Non-isolated example is here:
s = "foo"
pr = Proc.new{ p s }
This Proc pr
can not be shared among ractors because outer variable s
can contain an unshareable object. Also outer binding is a mutable object. Sharing it can lead race conditions.
Because of these reasons, define_method
is also a problem on a multi-Ractor program.
(current implementation allows it just because check is not implemented, and it leads BUG).
I think there are several patterns when define_method
is needed.
(1) To choose method names on-the-fly
name = ...
define_method(name){ nil }
(2) To embed variables to the code
10.times{|i|
define_method("foo#{i}"){ i }
}
(3) To use global state by local variables
cnt = 0
define_method("inc"){ cnt += 1 }
(4) Others I can't imagine
(1) is easy. We can allow define_method(name, &Proc{nil}.isolate)
.
(3) can never be OK. It introduces data races/race conditions. For this purpose one need to use shared hash.
STATE = SharedHash.new(cnt: 0)
define_method("inc"){ STATE.transaction{ STATE[:cnt] += 1 }}
I think there are many (2) patterns that should be saved.
To help (2) pattern, the easiest way is to use eval
.
10.times{|i|
eval("def foo#{i} #{i}; end")
}
However, eval
has several issues (it has huge freedom to explode the program, editor's syntax highlighting and so on).
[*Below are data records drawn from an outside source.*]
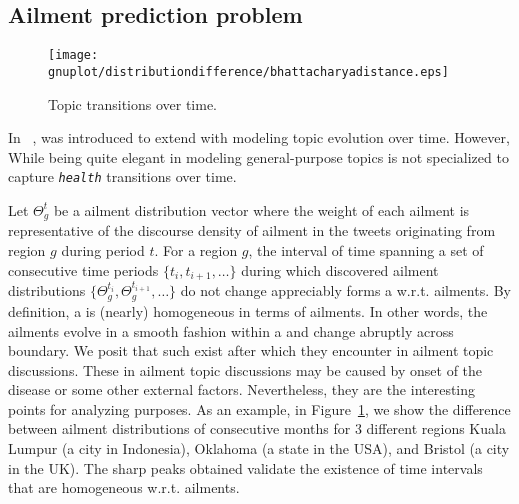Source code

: \subsection{Ailment prediction problem}
\begin{figure}[b!]
\centering
\texttt{[image: gnuplot/distributiondifference/bhattacharyadistance.eps]}
\caption{Topic transitions over time.}
\label{fig:ailmentsEvolve}
\end{figure}
In ~\cite{DBLP:conf/kdd/WangAB12}, \tmlda was introduced to extend \lda with modeling topic evolution over time. However, While being quite elegant in modeling general-purpose topics \tmlda is
not specialized to capture \texttt{\emph{health}} transitions over time.

Let $\Theta_g^t$ be a ailment distribution vector where the weight of each ailment is representative of the discourse density of ailment in the tweets originating from region $g$ during period $t$.
For a region $g$, the interval of time spanning a set of consecutive time periods $\{t_i,t_{i+1},\ldots\}$ during which discovered ailment distributions  $\{\Theta_g^{t_i},\Theta_g^{t_{i+1}},\ldots\}$
do not change appreciably forms a \season w.r.t. ailments. By definition, a \season is (nearly) homogeneous in terms
of ailments. In other words, the ailments evolve in a smooth fashion
within a \season and change abruptly across \season boundary. We posit that such \seasons exist after which they encounter \changes in ailment topic discussions. These \changes in ailment topic discussions 
may be caused by onset of the disease or some other external factors. Nevertheless, they are the interesting points for analyzing purposes.
As an example, in Figure~\ref{fig:ailmentsEvolve}, we show the difference between ailment distributions of consecutive months for 3 different regions Kuala Lumpur (a city in Indonesia), Oklahoma (a state in the USA), and Bristol (a city in the UK). The sharp peaks obtained validate the existence of time intervals that are homogeneous w.r.t. ailments.
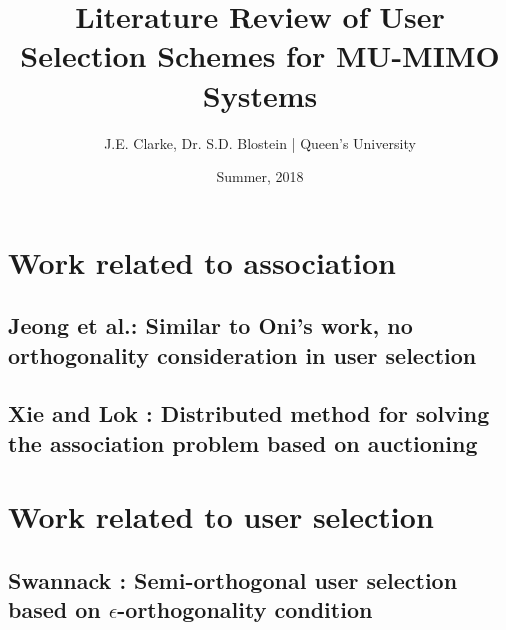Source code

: \documentclass[11pt]{report}
\title{Literature Review of User Selection Schemes for MU-MIMO Systems}
\author{J.E. Clarke, Dr. S.D. Blostein | Queen's University}
\date{Summer, 2018}
\begin{document}
	\maketitle
	\newpage
    \section{Work related to association}
    	\subsection{Jeong et al.\cite{7354607}: Similar to Oni's work, no orthogonality consideration in user selection}
            	
        \subsection{Xie and Lok \cite{7510766}: Distributed method for solving the association problem based on auctioning}
            
    
    \section{Work related to user selection}
        \subsection{Swannack \cite{1549555}: Semi-orthogonal user selection based on $\epsilon$-orthogonality condition}
            
	\newpage	
 	\begingroup
 		\renewcommand{\section}[2]{}%
 		
 		
 	\endgroup
\end{document}
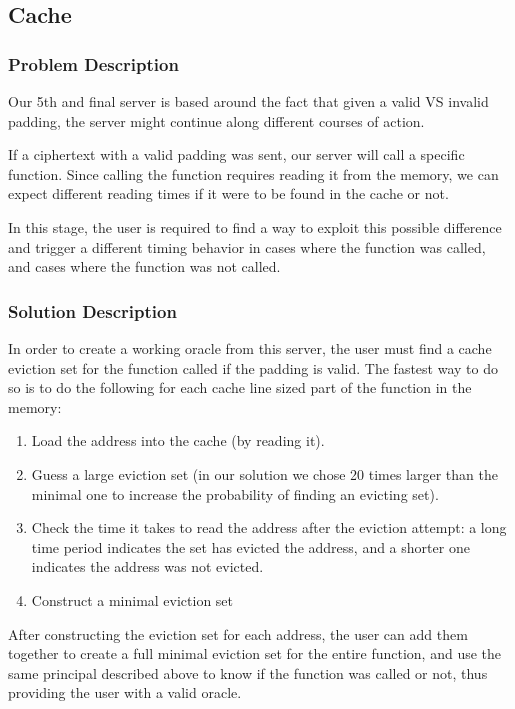 \documentclass[sigconf]{acmart}
\begin{document}
\subsection{Cache}
\subsubsection{Problem Description}
Our 5th and final server is based around the fact that given a valid VS invalid padding, the server might continue along different courses of action. 

If a ciphertext with a valid padding was sent, our server will call a specific function. Since calling the function requires reading it from the memory, we can expect different reading times if it were to be found in the cache or not.

In this stage, the user is required to find a way to exploit this possible difference and trigger a different timing behavior in cases where the function was called, and cases where the function was not called.

\subsubsection{Solution Description}
In order to create a working oracle from this server, the user must find a cache eviction set for the function called if the padding is valid. The fastest way to do so is to do the following for each cache line sized part of the function in the memory:

\begin{enumerate}
    \item Load the address into the cache (by reading it).
    \item Guess a large eviction set (in our solution we chose 20 times larger than the minimal one to increase the probability of finding an evicting set).
    \item Check the time it takes to read the address after the eviction attempt: a long time period indicates the set has evicted the address, and a shorter one indicates the address was not evicted.
    \item Construct a minimal eviction set
\end{enumerate}

After constructing the eviction set for each address, the user can add them together to create a full minimal eviction set for the entire function, and use the same principal described above to know if the function was called or not, thus providing the user with a valid oracle.
\end{document}
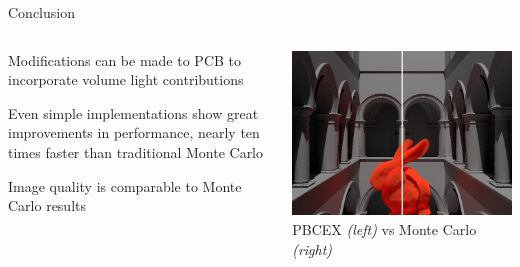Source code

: \documentclass[10pt,compress,professionalfont]{beamer}
\begin{document}
\begin{frame}{Conclusion}

    \begin{columns}
        \begin{column}{0.5\textwidth}

            Modifications can be made to PCB to incorporate volume light contributions\\
            \vspace{8mm}

            Even simple implementations show great improvements in performance, nearly ten times faster than traditional Monte Carlo\\
            \vspace{8mm}

            Image quality is comparable to Monte Carlo results

        \end{column}
        \begin{column}{0.5\textwidth}
            \includegraphics[width=\textwidth]{../img/compare}\\
            {\centering\scriptsize PBCEX \textit{(left)} vs Monte Carlo \textit{(right)} \\}
        \end{column}
    \end{columns}

\end{frame}
\end{document}
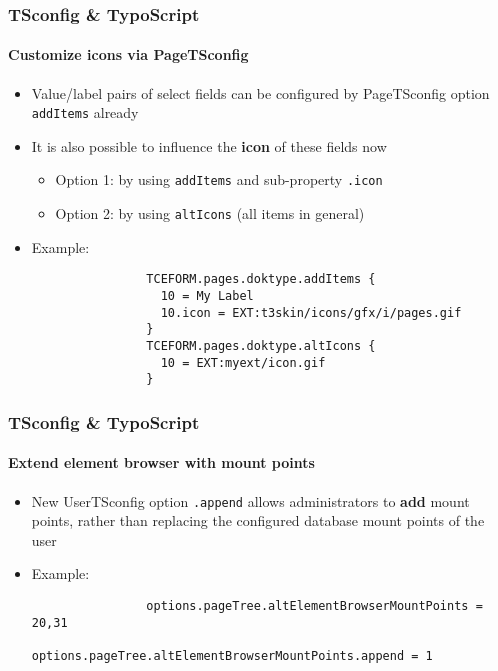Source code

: \begin{frame}[fragile]
	\frametitle{TSconfig \& TypoScript}
	\framesubtitle{Customize icons via PageTSconfig}

	\begin{itemize}
		\item Value/label pairs of select fields can be configured by PageTSconfig option \texttt{addItems} already
		\item It is also possible to influence the \textbf{icon} of these fields now

			\begin{itemize}
				\item Option 1: by using \texttt{addItems} and sub-property \texttt{.icon}
				\item Option 2: by using \texttt{altIcons} (all items in general)
			\end{itemize}

		\item Example:

			\begin{lstlisting}
				TCEFORM.pages.doktype.addItems {
				  10 = My Label
				  10.icon = EXT:t3skin/icons/gfx/i/pages.gif
				}
				TCEFORM.pages.doktype.altIcons {
				  10 = EXT:myext/icon.gif
				}
			\end{lstlisting}

	\end{itemize}

\end{frame}


\begin{frame}[fragile]
	\frametitle{TSconfig \& TypoScript}
	\framesubtitle{Extend element browser with mount points}

	\begin{itemize}
		\item New UserTSconfig option \texttt{.append} allows administrators to \textbf{add}
			mount points, rather than replacing the configured database mount points of the user

		\item Example:

			\begin{lstlisting}
				options.pageTree.altElementBrowserMountPoints = 20,31
				options.pageTree.altElementBrowserMountPoints.append = 1
			\end{lstlisting}

	\end{itemize}

\end{frame}

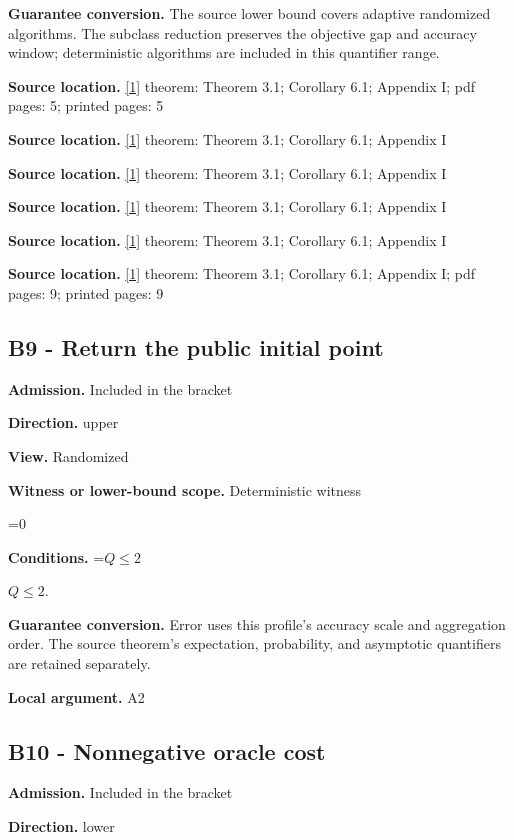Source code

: \documentclass[10pt,a4paper]{article}
\newcommand{\AtlasMath}[1]{\par\begingroup\centering\setbox0=\hbox{$\displaystyle #1$}\ifdim\wd0>1.4\linewidth\typeout{ATLAS WIDE FORMULA: \the\wd0}\fi\ifdim\wd0>\linewidth\resizebox{\linewidth}{!}{\box0}\else\box0\fi\par\endgroup}
\newcommand{\AtlasInlineMath}[1]{\begingroup\setbox0=\hbox{$#1$}\ifdim\wd0>.4\linewidth\endgroup\AtlasMath{#1}\else\endgroup$#1$\fi}
\begin{document}
\textbf{Guarantee conversion.} The source lower bound covers adaptive randomized algorithms. The subclass reduction preserves the objective gap and accuracy window; deterministic algorithms are included in this quantifier range.

\textbf{Source location.} \href{https://arxiv.org/html/2610.00345v1}{[1]} theorem: Theorem 3.1; Corollary 6.1; Appendix I; pdf pages: 5; printed pages: 5

\textbf{Source location.} \href{https://arxiv.org/html/2610.00345v1}{[1]} theorem: Theorem 3.1; Corollary 6.1; Appendix I

\textbf{Source location.} \href{https://arxiv.org/html/2610.00345v1}{[1]} theorem: Theorem 3.1; Corollary 6.1; Appendix I

\textbf{Source location.} \href{https://arxiv.org/html/2610.00345v1}{[1]} theorem: Theorem 3.1; Corollary 6.1; Appendix I

\textbf{Source location.} \href{https://arxiv.org/html/2610.00345v1}{[1]} theorem: Theorem 3.1; Corollary 6.1; Appendix I

\textbf{Source location.} \href{https://arxiv.org/html/2610.00345v1}{[1]} theorem: Theorem 3.1; Corollary 6.1; Appendix I; pdf pages: 9; printed pages: 9

\subsection{B9 - Return the public initial point}
\textbf{Admission.} Included in the bracket

\textbf{Direction.} upper

\textbf{View.} Randomized

\textbf{Witness or lower-bound scope.} Deterministic witness

\AtlasMath{0}
\textbf{Conditions.} \AtlasInlineMath{Q\le2}.

\textbf{Guarantee conversion.} Error uses this profile's accuracy scale and aggregation order. The source theorem's expectation, probability, and asymptotic quantifiers are retained separately.

\textbf{Local argument.} A2

\subsection{B10 - Nonnegative oracle cost}
\textbf{Admission.} Included in the bracket

\textbf{Direction.} lower
\end{document}
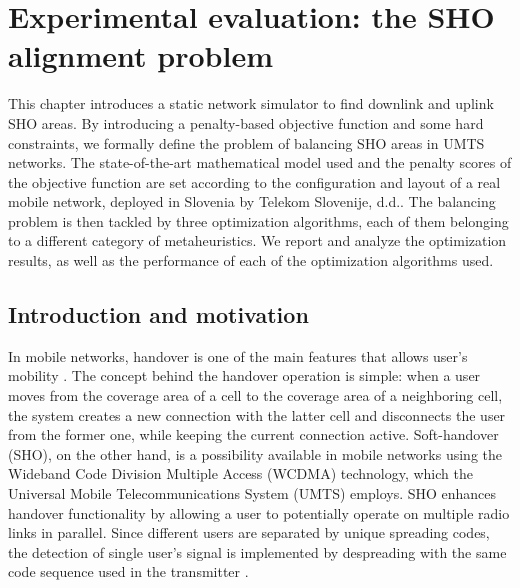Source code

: 
\chapter{Experimental evaluation: the SHO alignment problem \label{chap:Experimental-evaluation-the-SHO-alignment-problem}}


\noindent This chapter introduces a static network simulator to find
downlink and uplink SHO areas. By introducing a penalty-based objective
function and some hard constraints, we formally define the problem
of balancing SHO areas in UMTS networks. The state-of-the-art mathematical
model used and the penalty scores of the objective function are set
according to the configuration and layout of a real mobile network,
deployed in Slovenia by Telekom Slovenije, d.d.. The balancing problem
is then tackled by three optimization algorithms, each of them belonging
to a different category of metaheuristics. We report and analyze the
optimization results, as well as the performance of each of the optimization
algorithms used.


\section{Introduction and motivation \label{sec:Introduction}}

In mobile networks, handover is one of the main features that allows
user's mobility \cite{WCDMAforUMTS_RadioAccessForThirdGenerationMobileCommunications}.
The concept behind the handover operation is simple: when a user moves
from the coverage area of a cell to the coverage area of a neighboring
cell, the system creates a new connection with the latter cell and
disconnects the user from the former one, while keeping the current
connection active. Soft-handover (SHO), on the other hand, is a possibility
available in mobile networks using the Wideband Code Division Multiple
Access (WCDMA) technology, which the Universal Mobile Telecommunications
System (UMTS) employs. SHO enhances handover functionality by allowing
a user to potentially operate on multiple radio links in parallel.
Since different users are separated by unique spreading codes, the
detection of single user's signal is implemented by despreading with
the same code sequence used in the transmitter \cite{WCDMAforUMTS_RadioAccessForThirdGenerationMobileCommunications}.

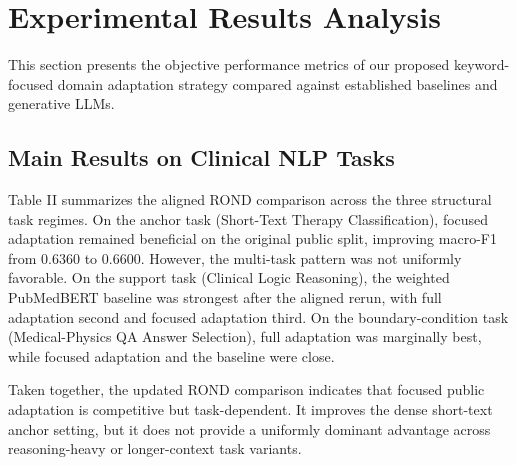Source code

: \documentclass[a4paper,fleqn]{cas-dc}
\begin{document}
\section{Experimental Results Analysis} \label{Experimental Results Analysis}
This section presents the objective performance metrics of our proposed keyword-focused domain adaptation strategy compared against established baselines and generative LLMs.

\subsection{Main Results on Clinical NLP Tasks}
 Table II summarizes the aligned ROND comparison across the three structural task regimes. On the anchor task (Short-Text Therapy Classification), focused adaptation remained beneficial on the original public split, improving macro-F1 from 0.6360 to 0.6600. However, the multi-task pattern was not uniformly favorable. On the support task (Clinical Logic Reasoning), the weighted PubMedBERT baseline was strongest after the aligned rerun, with full adaptation second and focused adaptation third. On the boundary-condition task (Medical-Physics QA Answer Selection), full adaptation was marginally best, while focused adaptation and the baseline were close.
 
 Taken together, the updated ROND comparison indicates that focused public adaptation is competitive but task-dependent. It improves the dense short-text anchor setting, but it does not provide a uniformly dominant advantage across reasoning-heavy or longer-context task variants.
 
 \begin{table}[htbp]
 	\centering
 	\caption{Aligned Main Results Across Structural Boundaries on the ROND Benchmark}
 	\label{tab:main_results}
 \end{table}
\end{document}
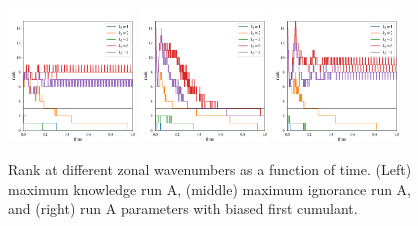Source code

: \documentclass{jfm}
\begin{document}
\begin{figure}
    \centering
    \includegraphics[width=0.3\textwidth]{figs/rank_vs_t_run_A_max_knowl_kx.pdf}
    \includegraphics[width=0.3\textwidth]{figs/rank_vs_t_run_A_DSS_max_ig_kx.pdf}
    \includegraphics[width=0.3\textwidth]{figs/rank_vs_t_run_I_kx.pdf}
    \caption{Rank at different zonal wavenumbers as a function of time. (Left) maximum knowledge run A, (middle) maximum ignorance run A, and (right) run A parameters with biased first cumulant.}
    \label{fig:rank_runs}
\end{figure}


\end{document}

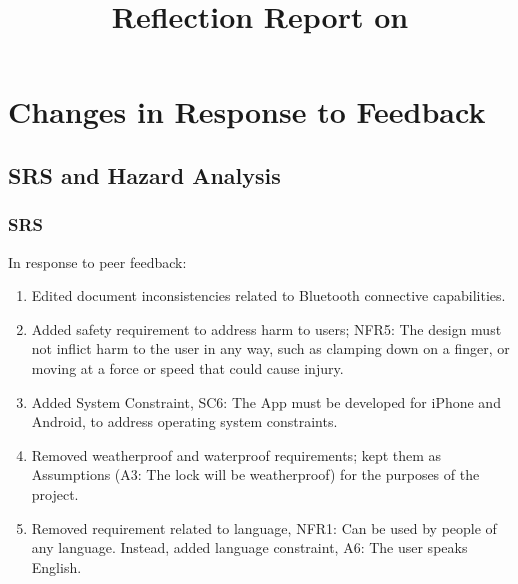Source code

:\documentclass{article}
\title{Reflection Report on \progname}
\author{\authname}
\date{}
\begin{document}
\maketitle

\newpage
\tableofcontents
\listoftables
\newpage


\section{Changes in Response to Feedback}



\subsection{SRS and Hazard Analysis}

\subsubsection{SRS}
In response to peer feedback:
\begin{enumerate}
    \item Edited document inconsistencies related to Bluetooth connective capabilities.
    \item Added safety requirement to address harm to users; NFR5: The design must not inflict harm to the user in any way, such as clamping down on a finger, or moving at a force or speed that could cause injury.
    \item Added System Constraint, SC6: The App must be developed for iPhone and Android, to address operating system constraints.
    \item Removed weatherproof and waterproof requirements; kept them as Assumptions (A3: The lock will be weatherproof) for the purposes of the project.
    \item Removed requirement related to language, NFR1: Can be used by people of any language. Instead, added language constraint, A6: The user speaks English.
\end{enumerate}
\end{document}
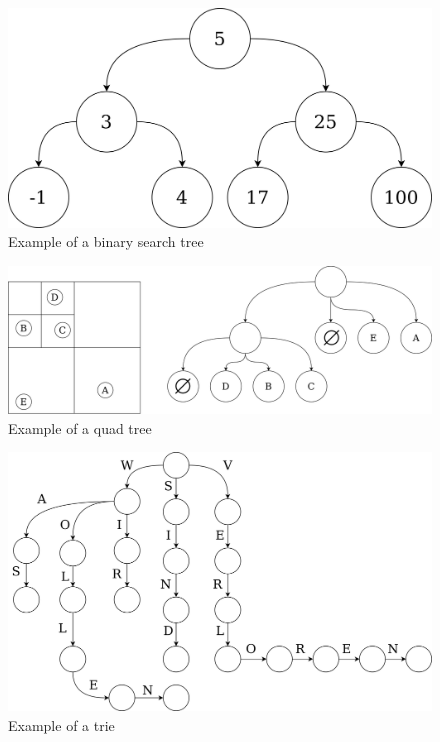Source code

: \documentclass[times, dvipsnames,%
               languages={russian,english} %
              ]{itmo-student-thesis}
\begin{document}
\begin{figure}[H]
  \centering
  \caption{Example of a binary search tree}
  \label{bin-search-tree-pic}
  \includegraphics[width=\linewidth]{pics/bin-search-tree.png}
\end{figure}

\begin{figure}[H]
  \centering
  \caption{Example of a quad tree}
  \label{quad-tree-pic}
  \includegraphics[width=\linewidth]{pics/quad-tree.png}
\end{figure}

\begin{figure}[H]
  \centering
  \caption{Example of a trie}
  \label{trie-pic}
  \includegraphics[width=\linewidth]{pics/trie.png}
\end{figure}
\end{document}
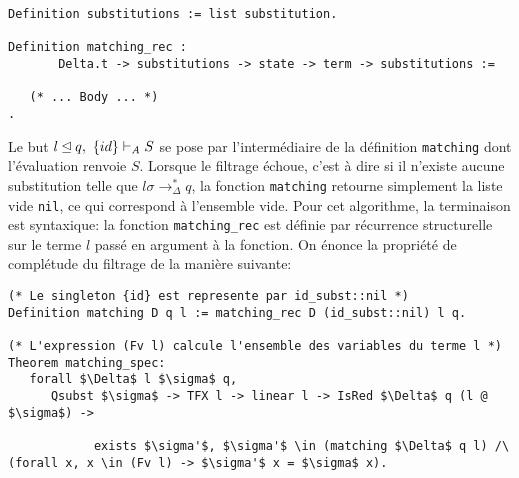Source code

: \begin{lstlisting}
Definition substitutions := list substitution.

Definition matching_rec :
       Delta.t -> substitutions -> state -> term -> substitutions :=

   (* ... Body ... *)
.
\end{lstlisting}
Le but $l\unlhd q,\ \{id\} \vdash_\mathit A S$ se pose par l'intermédiaire de 
la définition \lstinline!matching! dont l'évaluation renvoie $S$.
Lorsque le filtrage échoue, c'est à dire si il n'existe aucune substitution
telle que $l\sigma \rightarrow_\Delta^* q$, la fonction \lstinline!matching! retourne
simplement la liste vide \lstinline!nil!, ce qui correspond à l'ensemble vide.
Pour cet algorithme, la terminaison est syntaxique: la fonction \lstinline!matching_rec! est définie par récurrence 
structurelle sur le terme $l$ passé en argument à la fonction.
On énonce la propriété de complétude du filtrage de la manière suivante:
\begin{lstlisting}
(* Le singleton {id} est represente par id_subst::nil *)
Definition matching D q l := matching_rec D (id_subst::nil) l q.

(* L'expression (Fv l) calcule l'ensemble des variables du terme l *)
Theorem matching_spec:
   forall $\Delta$ l $\sigma$ q,
      Qsubst $\sigma$ -> TFX l -> linear l -> IsRed $\Delta$ q (l @ $\sigma$) ->

            exists $\sigma'$, $\sigma'$ \in (matching $\Delta$ q l) /\ (forall x, x \in (Fv l) -> $\sigma'$ x = $\sigma$ x).
\end{lstlisting}

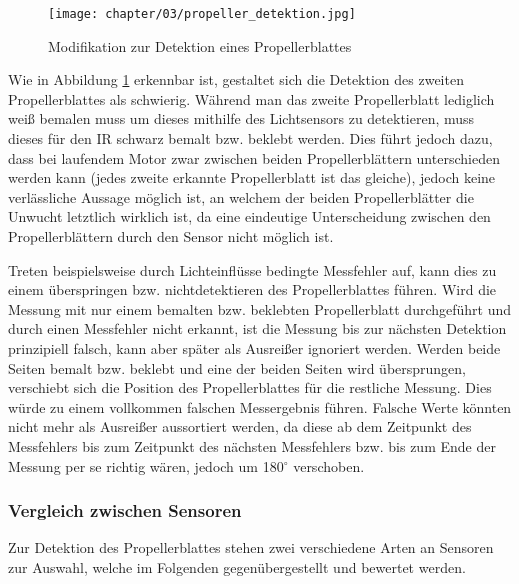 \begin{figure}[h]
	\centering
	\texttt{[image: chapter/03/propeller\_detektion.jpg]}
	\caption{Modifikation zur Detektion eines Propellerblattes}
	\label{fig:propeller_detektion}
\end{figure}
Wie in Abbildung \ref{fig:propeller_detektion} erkennbar ist, gestaltet sich die Detektion des zweiten Propellerblattes als schwierig. 
Während man das zweite Propellerblatt lediglich weiß bemalen muss um dieses mithilfe des Lichtsensors zu detektieren, muss dieses für den \ac{IR} schwarz bemalt bzw. beklebt werden.
Dies führt jedoch dazu, dass bei laufendem Motor zwar zwischen beiden Propellerblättern unterschieden werden kann (jedes zweite erkannte Propellerblatt ist das gleiche), jedoch keine verlässliche Aussage möglich ist, an welchem der beiden Propellerblätter die Unwucht letztlich wirklich ist, da eine eindeutige Unterscheidung zwischen den Propellerblättern durch den Sensor nicht möglich ist.

Treten beispielsweise durch Lichteinflüsse bedingte Messfehler auf, kann dies zu einem überspringen bzw. nichtdetektieren des Propellerblattes führen.
Wird die Messung mit nur einem bemalten bzw. beklebten Propellerblatt durchgeführt und durch einen Messfehler nicht erkannt, ist die Messung bis zur nächsten Detektion prinzipiell falsch, kann aber später als Ausreißer ignoriert werden.
Werden beide Seiten bemalt bzw. beklebt und eine der beiden Seiten wird übersprungen, verschiebt sich die Position des Propellerblattes für die restliche Messung.
Dies würde zu einem vollkommen falschen Messergebnis führen.
Falsche Werte könnten nicht mehr als Ausreißer aussortiert werden, da diese ab dem Zeitpunkt des Messfehlers bis zum Zeitpunkt des nächsten Messfehlers bzw. bis zum Ende der Messung per se richtig wären, jedoch um 180$^\circ$ verschoben.

\subsubsection*{Vergleich zwischen Sensoren}
Zur Detektion des Propellerblattes stehen zwei verschiedene Arten an Sensoren zur Auswahl, welche im Folgenden gegenübergestellt und bewertet werden.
Another approach is to embed the current value to the code, like this:
i = 0
define_method("foo", ractorise: true){ i }
#=> equivalent to:
# define_method("foo"){ 0 }
# so that if outer scope's i changed, not affected.
i = 1
foo #=> 0
s = ""
define_method("bar", ractorise: true){ s }
#=> equivalent to:
# define_method("bar"){ "" }
# so that if outer scope's s or s's value, it doesn't affect
s << "x"
bar #=> ""
However, it is very differenct from current Proc semantics.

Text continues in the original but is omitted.